Data excerpts START
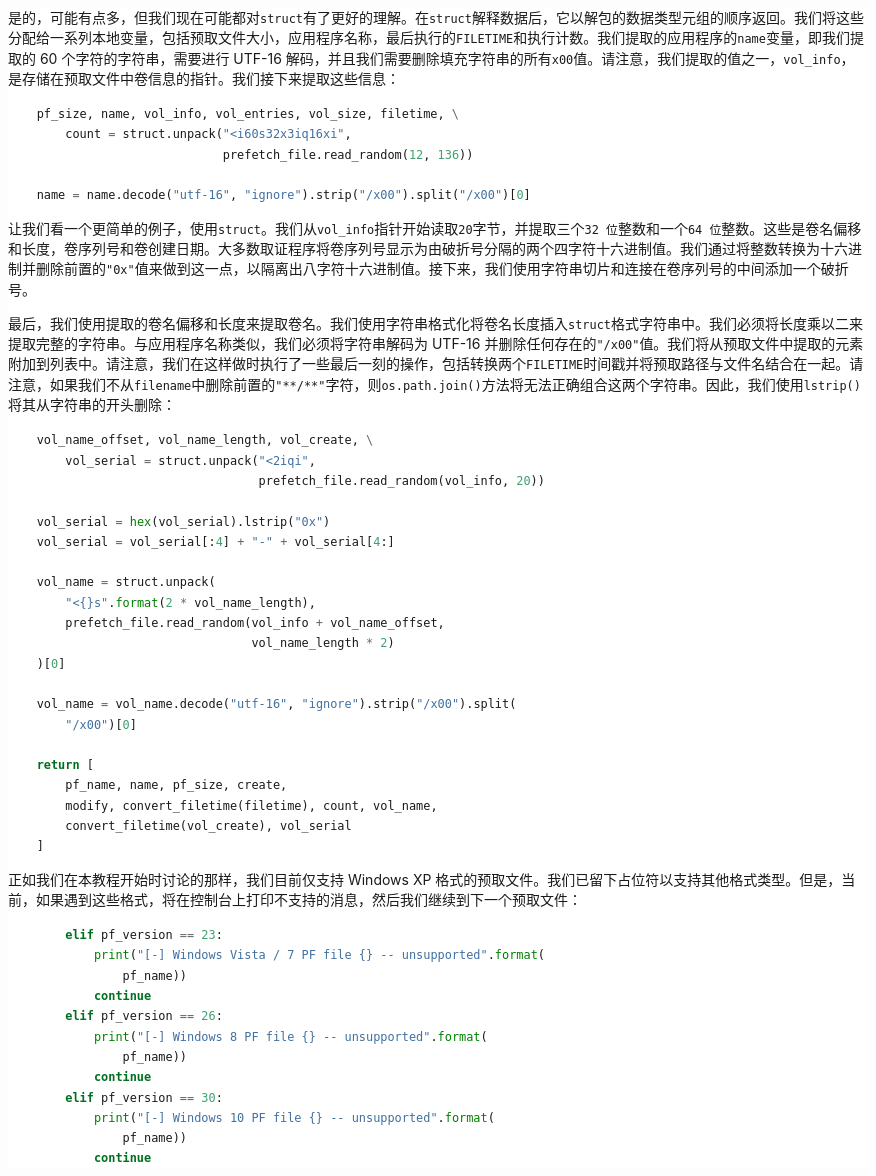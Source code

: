 是的，可能有点多，但我们现在可能都对`struct`有了更好的理解。在`struct`解释数据后，它以解包的数据类型元组的顺序返回。我们将这些分配给一系列本地变量，包括预取文件大小，应用程序名称，最后执行的`FILETIME`和执行计数。我们提取的应用程序的`name`变量，即我们提取的 60 个字符的字符串，需要进行 UTF-16 解码，并且我们需要删除填充字符串的所有`x00`值。请注意，我们提取的值之一，`vol_info`，是存储在预取文件中卷信息的指针。我们接下来提取这些信息：

```py
    pf_size, name, vol_info, vol_entries, vol_size, filetime, \
        count = struct.unpack("<i60s32x3iq16xi",
                              prefetch_file.read_random(12, 136))

    name = name.decode("utf-16", "ignore").strip("/x00").split("/x00")[0]
```

让我们看一个更简单的例子，使用`struct`。我们从`vol_info`指针开始读取`20`字节，并提取三个`32 位`整数和一个`64 位`整数。这些是卷名偏移和长度，卷序列号和卷创建日期。大多数取证程序将卷序列号显示为由破折号分隔的两个四字符十六进制值。我们通过将整数转换为十六进制并删除前置的`"0x"`值来做到这一点，以隔离出八字符十六进制值。接下来，我们使用字符串切片和连接在卷序列号的中间添加一个破折号。

最后，我们使用提取的卷名偏移和长度来提取卷名。我们使用字符串格式化将卷名长度插入`struct`格式字符串中。我们必须将长度乘以二来提取完整的字符串。与应用程序名称类似，我们必须将字符串解码为 UTF-16 并删除任何存在的`"/x00"`值。我们将从预取文件中提取的元素附加到列表中。请注意，我们在这样做时执行了一些最后一刻的操作，包括转换两个`FILETIME`时间戳并将预取路径与文件名结合在一起。请注意，如果我们不从`filename`中删除前置的`"**/**"`字符，则`os.path.join()`方法将无法正确组合这两个字符串。因此，我们使用`lstrip()`将其从字符串的开头删除：

```py
    vol_name_offset, vol_name_length, vol_create, \
        vol_serial = struct.unpack("<2iqi",
                                   prefetch_file.read_random(vol_info, 20))

    vol_serial = hex(vol_serial).lstrip("0x")
    vol_serial = vol_serial[:4] + "-" + vol_serial[4:]

    vol_name = struct.unpack(
        "<{}s".format(2 * vol_name_length),
        prefetch_file.read_random(vol_info + vol_name_offset,
                                  vol_name_length * 2)
    )[0]

    vol_name = vol_name.decode("utf-16", "ignore").strip("/x00").split(
        "/x00")[0]

    return [
        pf_name, name, pf_size, create,
        modify, convert_filetime(filetime), count, vol_name,
        convert_filetime(vol_create), vol_serial
    ]
```

正如我们在本教程开始时讨论的那样，我们目前仅支持 Windows XP 格式的预取文件。我们已留下占位符以支持其他格式类型。但是，当前，如果遇到这些格式，将在控制台上打印不支持的消息，然后我们继续到下一个预取文件：

```py
        elif pf_version == 23:
            print("[-] Windows Vista / 7 PF file {} -- unsupported".format(
                pf_name))
            continue
        elif pf_version == 26:
            print("[-] Windows 8 PF file {} -- unsupported".format(
                pf_name))
            continue
        elif pf_version == 30:
            print("[-] Windows 10 PF file {} -- unsupported".format(
                pf_name))
            continue
```
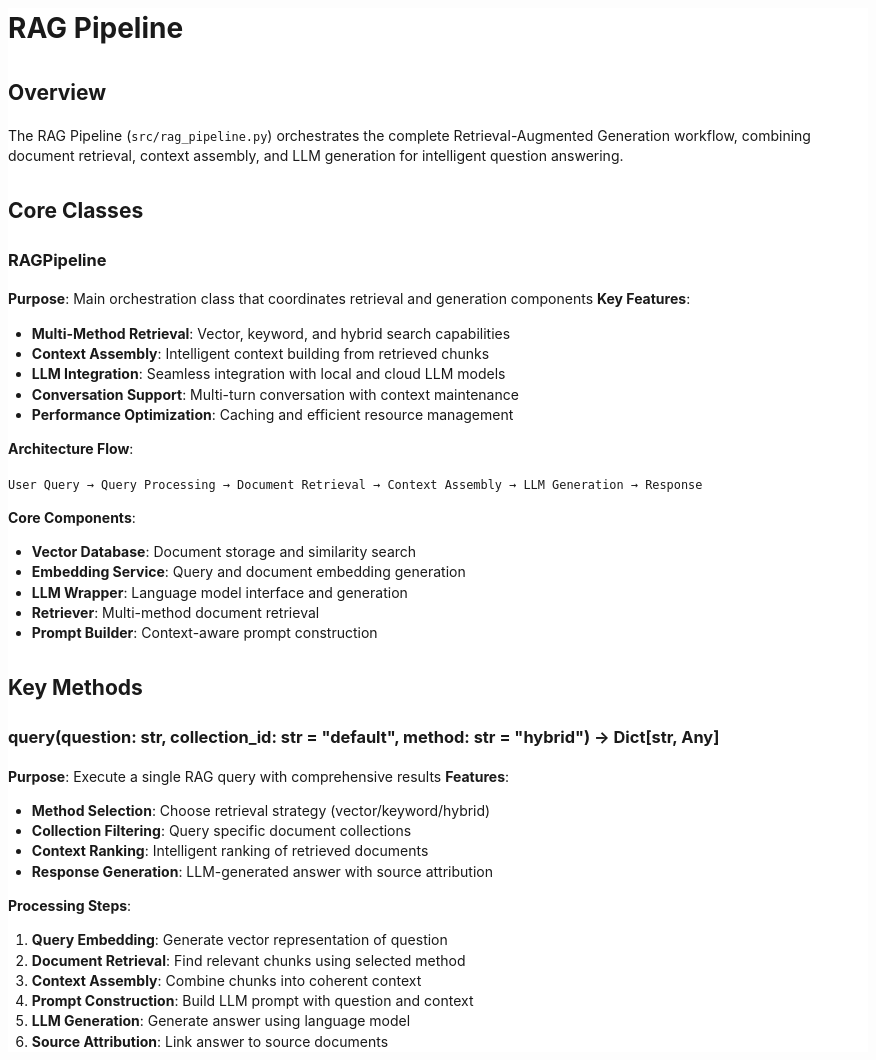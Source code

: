 # RAG Pipeline

## Overview
The RAG Pipeline (`src/rag_pipeline.py`) orchestrates the complete Retrieval-Augmented Generation workflow, combining document retrieval, context assembly, and LLM generation for intelligent question answering.

## Core Classes

### RAGPipeline
**Purpose**: Main orchestration class that coordinates retrieval and generation components
**Key Features**:
- **Multi-Method Retrieval**: Vector, keyword, and hybrid search capabilities
- **Context Assembly**: Intelligent context building from retrieved chunks
- **LLM Integration**: Seamless integration with local and cloud LLM models
- **Conversation Support**: Multi-turn conversation with context maintenance
- **Performance Optimization**: Caching and efficient resource management

**Architecture Flow**:
```
User Query → Query Processing → Document Retrieval → Context Assembly → LLM Generation → Response
```

**Core Components**:
- **Vector Database**: Document storage and similarity search
- **Embedding Service**: Query and document embedding generation  
- **LLM Wrapper**: Language model interface and generation
- **Retriever**: Multi-method document retrieval
- **Prompt Builder**: Context-aware prompt construction

## Key Methods

### query(question: str, collection_id: str = "default", method: str = "hybrid") -> Dict[str, Any]
**Purpose**: Execute a single RAG query with comprehensive results
**Features**:
- **Method Selection**: Choose retrieval strategy (vector/keyword/hybrid)
- **Collection Filtering**: Query specific document collections
- **Context Ranking**: Intelligent ranking of retrieved documents
- **Response Generation**: LLM-generated answer with source attribution

**Processing Steps**:
1. **Query Embedding**: Generate vector representation of question
2. **Document Retrieval**: Find relevant chunks using selected method
3. **Context Assembly**: Combine chunks into coherent context
4. **Prompt Construction**: Build LLM prompt with question and context
5. **LLM Generation**: Generate answer using language model
6. **Source Attribution**: Link answer to source documents
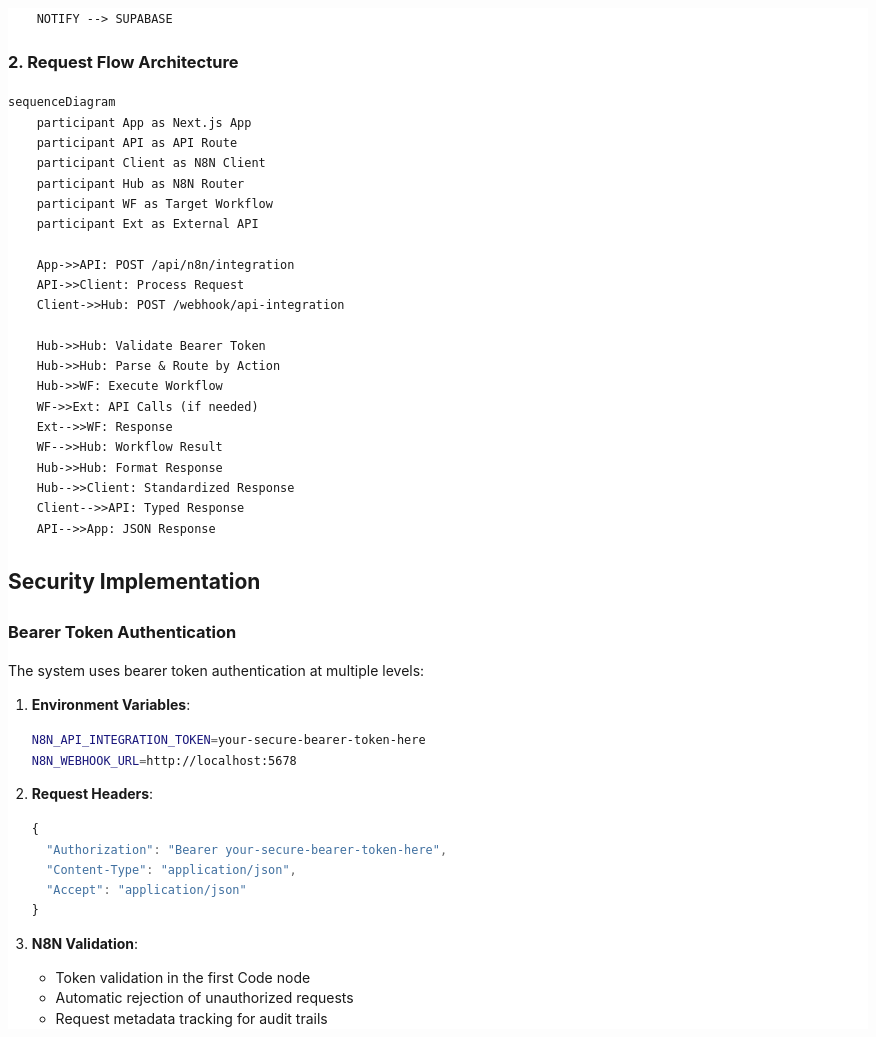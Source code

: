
 ```mermaid
    NOTIFY --> SUPABASE
```

### 2. Request Flow Architecture

```mermaid
sequenceDiagram
    participant App as Next.js App
    participant API as API Route
    participant Client as N8N Client
    participant Hub as N8N Router
    participant WF as Target Workflow
    participant Ext as External API
    
    App->>API: POST /api/n8n/integration
    API->>Client: Process Request
    Client->>Hub: POST /webhook/api-integration
    
    Hub->>Hub: Validate Bearer Token
    Hub->>Hub: Parse & Route by Action
    Hub->>WF: Execute Workflow
    WF->>Ext: API Calls (if needed)
    Ext-->>WF: Response
    WF-->>Hub: Workflow Result
    Hub->>Hub: Format Response
    Hub-->>Client: Standardized Response
    Client-->>API: Typed Response
    API-->>App: JSON Response
```

## Security Implementation

### Bearer Token Authentication

The system uses bearer token authentication at multiple levels:

1. **Environment Variables**:
   ```bash
   N8N_API_INTEGRATION_TOKEN=your-secure-bearer-token-here
   N8N_WEBHOOK_URL=http://localhost:5678
   ```

2. **Request Headers**:
   ```typescript
   {
     "Authorization": "Bearer your-secure-bearer-token-here",
     "Content-Type": "application/json",
     "Accept": "application/json"
   }
   ```

3. **N8N Validation**:
   - Token validation in the first Code node
   - Automatic rejection of unauthorized requests
   - Request metadata tracking for audit trails
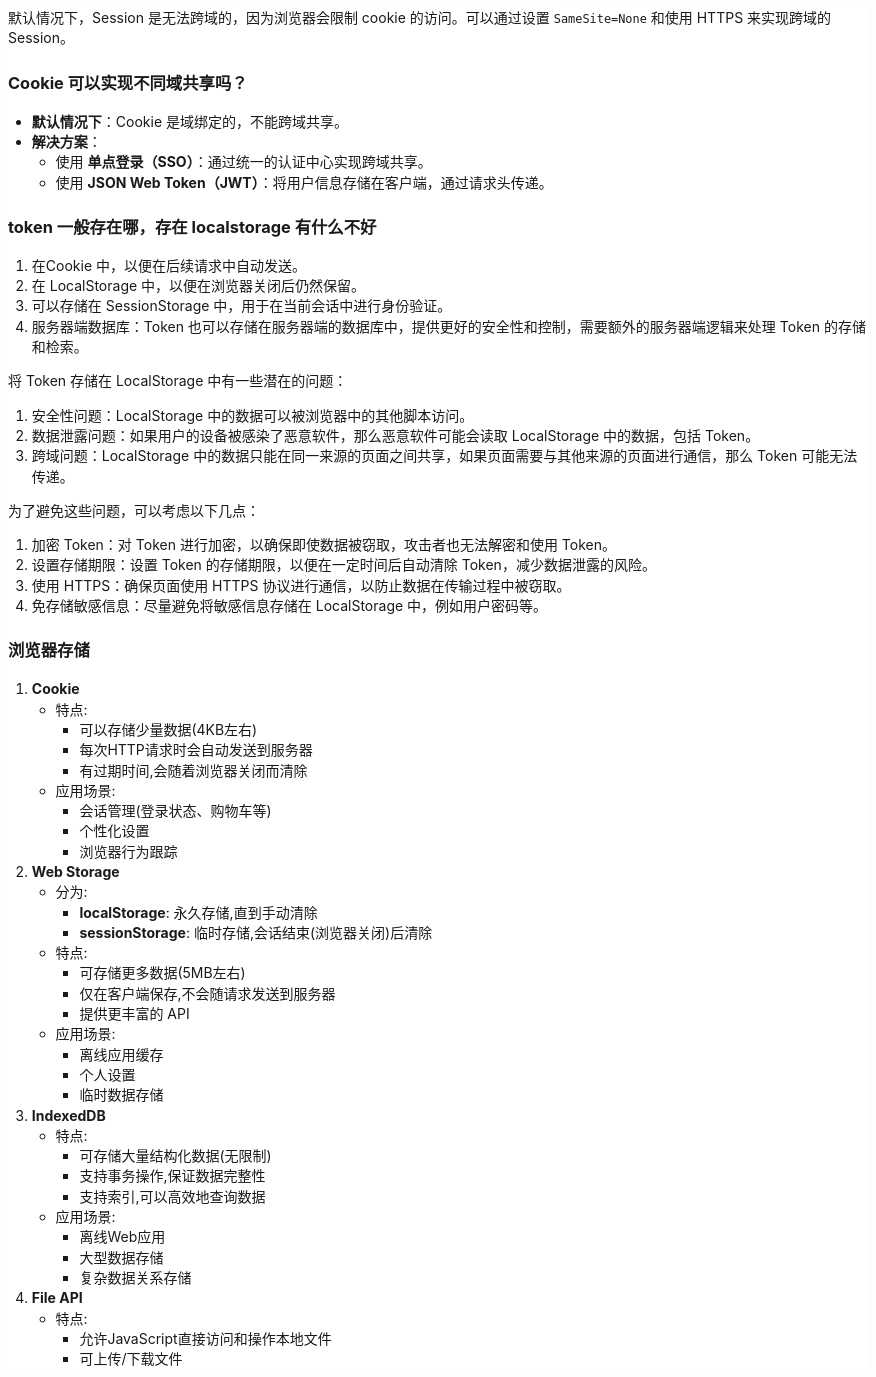 默认情况下，Session 是无法跨域的，因为浏览器会限制 cookie 的访问。可以通过设置 `SameSite=None` 和使用 HTTPS 来实现跨域的 Session。

### **Cookie 可以实现不同域共享吗？**

- **默认情况下**：Cookie 是域绑定的，不能跨域共享。
- **解决方案**：
    - 使用 **单点登录（SSO）**：通过统一的认证中心实现跨域共享。
    - 使用 **JSON Web Token（JWT）**：将用户信息存储在客户端，通过请求头传递。

### token 一般存在哪，存在 localstorage 有什么不好

1.	在Cookie 中，以便在后续请求中自动发送。
2.	在 LocalStorage 中，以便在浏览器关闭后仍然保留。
3.	可以存储在 SessionStorage 中，用于在当前会话中进行身份验证。
4.	服务器端数据库：Token 也可以存储在服务器端的数据库中，提供更好的安全性和控制，需要额外的服务器端逻辑来处理 Token 的存储和检索。



将 Token 存储在 LocalStorage 中有一些潜在的问题：

1.	安全性问题：LocalStorage 中的数据可以被浏览器中的其他脚本访问。
2.	数据泄露问题：如果用户的设备被感染了恶意软件，那么恶意软件可能会读取 LocalStorage 中的数据，包括 Token。
3.	跨域问题：LocalStorage 中的数据只能在同一来源的页面之间共享，如果页面需要与其他来源的页面进行通信，那么 Token 可能无法传递。

为了避免这些问题，可以考虑以下几点：

1.	加密 Token：对 Token 进行加密，以确保即使数据被窃取，攻击者也无法解密和使用 Token。
2.	设置存储期限：设置 Token 的存储期限，以便在一定时间后自动清除 Token，减少数据泄露的风险。
3.	使用 HTTPS：确保页面使用 HTTPS 协议进行通信，以防止数据在传输过程中被窃取。
4.	免存储敏感信息：尽量避免将敏感信息存储在 LocalStorage 中，例如用户密码等。

### 浏览器存储

1. **Cookie**
    - 特点:
        - 可以存储少量数据(4KB左右)
        - 每次HTTP请求时会自动发送到服务器
        - 有过期时间,会随着浏览器关闭而清除
    - 应用场景:
        - 会话管理(登录状态、购物车等)
        - 个性化设置
        - 浏览器行为跟踪
2. **Web Storage**
    - 分为:
        - **localStorage**: 永久存储,直到手动清除
        - **sessionStorage**: 临时存储,会话结束(浏览器关闭)后清除
    - 特点:
        - 可存储更多数据(5MB左右)
        - 仅在客户端保存,不会随请求发送到服务器
        - 提供更丰富的 API
    - 应用场景:
        - 离线应用缓存
        - 个人设置
        - 临时数据存储
3. **IndexedDB**
    - 特点:
        - 可存储大量结构化数据(无限制)
        - 支持事务操作,保证数据完整性
        - 支持索引,可以高效地查询数据
    - 应用场景:
        - 离线Web应用
        - 大型数据存储
        - 复杂数据关系存储
4. **File API**
    - 特点:
        - 允许JavaScript直接访问和操作本地文件
        - 可上传/下载文件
Data excerpts END
- [Activity] Scan the material above and copy every line that holds the string "chunks".

- [Exercise result]
- **Context Assembly**: Intelligent context building from retrieved chunks
2. **Document Retrieval**: Find relevant chunks using selected method
3. **Context Assembly**: Combine chunks into coherent context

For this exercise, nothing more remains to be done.